Intermitent operation - archivist systems are not mission critical, and may often operate in burst mode: a lot of work is received concomitantly, pushing the system to its limits, and then nothing else happens for a long time.

Maintainance - Downtime is not an issue

Quality requirements - errors build distrust and may prevent the users of adhering to the archivist software-assisted routine. Escriba should run with an acceptable level of service even in the presence of errors to justify its adoption.

Fault tolerance - From the outset we know that faults will occur, and that we must design a software and network infrastructure that can deal with these faults, and provide an acceptable level of service even in the presence of faults.

Concurrency model

At the present, PEP 703 is expected to be accepted by the Python Steering Council. Which, as good as it sounds, means that we still have to work with the GIL for some few years more. Until then, that means that Python offers us 3 models of concurrency:

  • proccess: concurrent and parallel-capable execution, preemptive scheduling
  • thread: concurrent execution, preemptive scheduling
  • coroutine: concurrent execution, cooperative scheduling

Each concurrency model has its benefits and drawbacks and we intend to choose when to use each one counsciously.

We partition the software into a number of independent processes that reflect all the truly concurrent tasks in our real world activity. A system which is designed to be implemented as a number of independent concurrent processes can be implemented on a multi-processor or run on a distributed network of processors. Each independent activity should be performed in a completely isolated process. Such processes should share no data, and only communicate by message passing.

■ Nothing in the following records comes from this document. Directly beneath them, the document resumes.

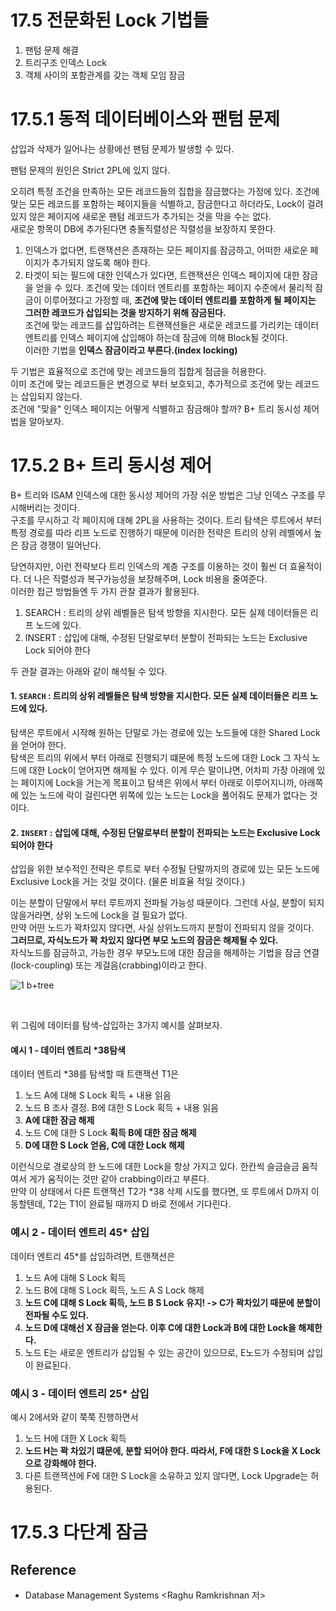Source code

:# 17.5 전문화된 Lock 기법들

1. 팬텀 문제 해결
2. 트리구조 인덱스 Lock
3. 객체 사이의 포함관계를 갖는 객체 모임 잠금

# 17.5.1 동적 데이터베이스와 팬텀 문제
삽입과 삭제가 일어나는 상황에선 팬텀 문제가 발생할 수 있다. <br>

팬텀 문제의 원인은 Strict 2PL에 있지 않다. 

오히려 특정 조건을 만족하는 모든 레코드들의 집합을 잠금했다는 가정에 있다. 조건에 맞는 모든 레코드를 포함하는 페이지들을 식별하고, 잠금한다고 하더라도, Lock이 걸려있지 않은 페이지에 새로운 팬텀 레코드가 추가되는 것을 막을 수는 없다. <br>
새로운 항목이 DB에 추가된다면 충돌직렬성은 직렬성을 보장하지 못한다. <Br>

1. 인덱스가 없다면, 트랜잭션은 존재하는 모든 페이지를 잠금하고, 어떠한 새로운 페이지가 추가되지 않도록 해야 한다.
2. 타겟이 되는 필드에 대한 인덱스가 있다면, 트랜잭션은 인덱스 페이지에 대한 잠금을 얻을 수 있다. 조건에 맞는 데이터 엔트리를 포함하는 페이지 수준에서 물리적 잠금이 이루어졌다고 가정할 때, **조건에 맞는 데이터 엔트리를 포함하게 될 페이지는 그러한 레코드가 삽입되는 것을 방지하기 위해 잠금된다.** <br> 조건에 맞는 레코드를 삽입하려는 트랜잭션들은 새로운 레코드를 가리키는 데이터 엔트리를 인덱스 페이지에 삽입해야 하는데 잠금에 의해 Block될 것이다. <Br> 이러한 기법을 **인덱스 잠금이라고 부른다.(index locking)**


두 기법은 효율적으로 조건에 맞는 레코드들의 집합게 점금을 허용한다. <Br>
이미 조건에 맞는 레코드들은 변경으로 부터 보호되고, 추가적으로 조건에 맞는 레코드는 삽입되지 않는다. <Br>
조건에 "맞을" 인덱스 페이지는 어떻게 식별하고 잠금해야 할까? B+ 트리 동시성 제어법을 알아보자. <Br>

# 17.5.2 B+ 트리 동시성 제어
B+ 트리와 ISAM 인덱스에 대한 동시성 제어의 가장 쉬운 방법은 그냥 인덱스 구조를 무시해버리는 것이다. <br>
구조를 무시하고 각 페이지에 대해 2PL을 사용하는 것이다. 트리 탐색은 루트에서 부터 특정 경로를 따라 리프 노드로 진행하기 때문에 이러한 전략은 트리의 상위 레벨에서 높은 잠금 경쟁이 일어난다. <Br>

당연하지만, 이런 전략보다 트리 인덱스의 계층 구조를 이용하는 것이 훨씬 더 효율적이다. 더 나은 직렬성과 복구가능성을 보장해주며, Lock 비용을 줄여준다. <br>
이러한 접근 방법들엔 두 가지 관찰 결과가 활용된다.

1. SEARCH : 트리의 상위 레벨들은 탐색 방향을 지시한다. 모든 실제 데이터들은 리프 노드에 있다.
2. INSERT : 삽입에 대해, 수정된 단말로부터 분할이 전파되는 노드는 Exclusive Lock 되어야 한다


두 관찰 결과는 아래와 같이 해석될 수 있다. <br>

#### 1. `SEARCH` : 트리의 상위 레벨들은 탐색 방향을 지시한다. 모든 실제 데이터들은 리프 노드에 있다.

탐색은 루트에서 시작해 원하는 단말로 가는 경로에 있는 노드들에 대한 Shared Lock을 얻어야 한다. <br>
탐색은 트리의 위에서 부터 아래로 진행되기 떄문에 특정 노드에 대한 Lock 그 자식 노드에 대한 Lock이 얻어지면 해제될 수 있다. 이게 무슨 말이냐면, 어차피 가장 아래에 있는 페이지에 Lock을 거는게 목표이고 탐색은 위에서 부터 아래로 이루어지니까, 아래쪽에 있는 노드에 락이 걸린다면 위쪽에 있는 노드는 Lock을 풀어줘도 문제가 없다는 것이다. <br>

#### 2. `INSERT` : 삽입에 대해, 수정된 단말로부터 분할이 전파되는 노드는 Exclusive Lock 되어야 한다


삽입을 위한 보수적인 전략은 루트로 부터 수정될 단말까지의 경로에 있는 모든 노드에 Exclusive Lock을 거는 것일 것이다. (물론 비효율 적일 것이다.) <Br>

이는 분할이 단말에서 부터 루트까지 전파될 가능성 때문이다. 그런데 사실, 분할이 되지 않을거라면, 상위 노드에 Lock을 걸 필요가 없다. <br> 
만약 어떤 노드가 꽉차있지 않다면, 사실 상위노드까지 분할이 전파되지 않을 것이다. <br>
**그러므로, 자식노드가 꽉 차있지 않다면 부모 노드의 잠금은 해제될 수 있다.** <Br>
자식노드를 잠금하고, 가능한 경우 부모노드에 대한 잠금을 해제하는 기법을 잠금 연결 (lock-coupling) 또는 게걸음(crabbing)이라고 한다. <Br>

![1  b+tree](https://github.com/binary-ho/TIL-public/assets/71186266/b636fe18-4408-418b-87a9-fe53db07cd1d)

<br>

위 그림에 데이터를 탐색-삽입하는 3가지 예시를 살펴보자.

#### 예시 1 - 데이터 엔트리 *38탐색
데이터 엔트리 *38를 탐색할 때 트랜잭션 T1은
1. 노드 A에 대해 S Lock 획득 + 내용 읽음
2. 노드 B 조사 결정. B에 대한 S Lock 획득 + 내용 읽음
3. **A에 대한 잠금 해제**
4. 노드 C에 대한 S Lock **획득 B에 대한 잠금 해제**
5. **D에 대한 S Lock 얻음, C에 대한 Lock 해제**

이런식으로 경로상의 한 노드에 대한 Lock을 항상 가지고 있다. 한칸씩 슬금슬금 움직여서 게가 움직이는 것만 같아 crabbing이라고 부른다. <br>
만약 이 상태에서 다른 트랜잭션 T2가 *38 삭제 시도를 했다면, 또 루트에서 D까지 이동할텐데, T2는 T1이 완료될 때까지 D 바로 전에서 기다린다.

### 예시 2 - 데이터 엔트리 45* 삽입
데이터 엔트리 45*를 삽입하려면, 트랜잭션은 
1. 노드 A에 대해 S Lock 획득
2. 노드 B에 대해 S Lock 획득, 노드 A S Lock 해제 
3. **노드 C에 대해 S Lock 획득, 노드 B S Lock 유지! -> C가 꽉차있기 때문에 분할이 전파될 수도 있다.** 
4. **노드 D에 대해선 X 잠금을 얻는다. 이후 C에 대한 Lock과 B에 대한 Lock을 해제한다.**
5. 노드 E는 새로운 엔트리가 삽입될 수 있는 공간이 있으므로, E노드가 수정되며 삽입이 완료된다.


### 예시 3 - 데이터 엔트리 25* 삽입
예시 2에서와 같이 쭉쭉 진행하면서 
1. 노드 H에 대한 X Lock 획득
2. **노드 H는 꽉 차있기 떄문에, 분할 되어야 한다. 따라서, F에 대한 S Lock을 X Lock으로 강화해야 한다.**
3. 다른 트랜잭션에 F에 대한 S Lock을 소유하고 있지 않다면, Lock Upgrade는 허용된다.

# 17.5.3 다단계 잠금


## Reference
- Database Management Systems <Raghu Ramkrishnan 저>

When we partition a problem into a number of concurrent processes we can arrange that all the processes respond to the same messages (ie they are polymorphic,) and that they follow the same message passing interface.

Since nothing is shared, everything necessary to perform a distributed computation must be copied.

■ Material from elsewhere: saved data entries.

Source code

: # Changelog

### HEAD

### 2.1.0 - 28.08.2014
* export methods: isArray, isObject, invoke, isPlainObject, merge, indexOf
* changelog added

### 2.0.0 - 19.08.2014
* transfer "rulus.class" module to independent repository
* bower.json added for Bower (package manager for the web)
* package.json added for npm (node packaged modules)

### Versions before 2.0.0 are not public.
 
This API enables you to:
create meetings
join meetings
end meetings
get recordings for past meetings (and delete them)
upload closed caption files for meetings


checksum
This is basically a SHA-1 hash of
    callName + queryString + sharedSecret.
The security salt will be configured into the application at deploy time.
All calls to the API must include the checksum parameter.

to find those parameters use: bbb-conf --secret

As the operating system processes and threads are not lightweight, within each parallel process we adopt cooperative multitasking as much as viable for a high degree of concurrency and efficiency.

Storage layer

As for the object storage, we may use just a plain filesystem. It's a simple and dependency-free path, but the sheer number of objects may slow us down unless we take some precautions. When I tested Archivebox, it became unusable around 10k pages. Escriba must handle that easily and reach even 1 million pages before breaking a sweat.

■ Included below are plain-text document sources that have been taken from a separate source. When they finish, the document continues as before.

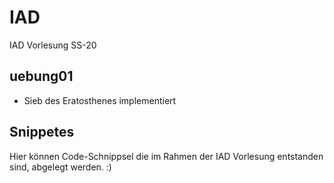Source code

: # IAD
IAD Vorlesung SS-20


## uebung01
- Sieb des Eratosthenes implementiert

## Snippetes
Hier können Code-Schnippsel die im Rahmen der IAD Vorlesung entstanden sind, abgelegt werden. :)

The industry standard nowadays uses an S3-compatible API for object storage. MinIO comes to mind as a solution suited for both enterprise and single node deployment. GarageHQ and SeaweedFS appear as less glamorous but more selfhost tailored.

Despite these options, we may not escape implementing a basic object storage within the file system. Some people may not hold enough data to justify a full-blow object storage and/or may want to live dependency free for whatever reason. Our "easy to use" core value should guide our choice here.

Considering that each page saved is stored in their UUID-named directory, we can create a nested layout, similar to how git stores the blobs internally. Take the first byte in a UUID hex string and turn it into a parent folder. This gives us 256 first level folders to subdivide our entire collection into balanced directories. To reach 1 million pages saved without slowing us down, we may even create a middle layer using the UUID 2nd byte. This should suffice for anyone who does not need a proper object storage.

Content-addressable Storage

I feel that Escriba will develop towards a Content-addresable storage instead of a Location-based storage. The first reason is because that approach will bring us some resilience against the evolving layout of the underneath filesystem. The second reason is because CAS systems ensure that the files within them are unique, and because changing the file will result in a new key, CAS systems provide assurance that the file is unchanged. That means that a CAS would bring us the desired properties of data deduplication and integrity.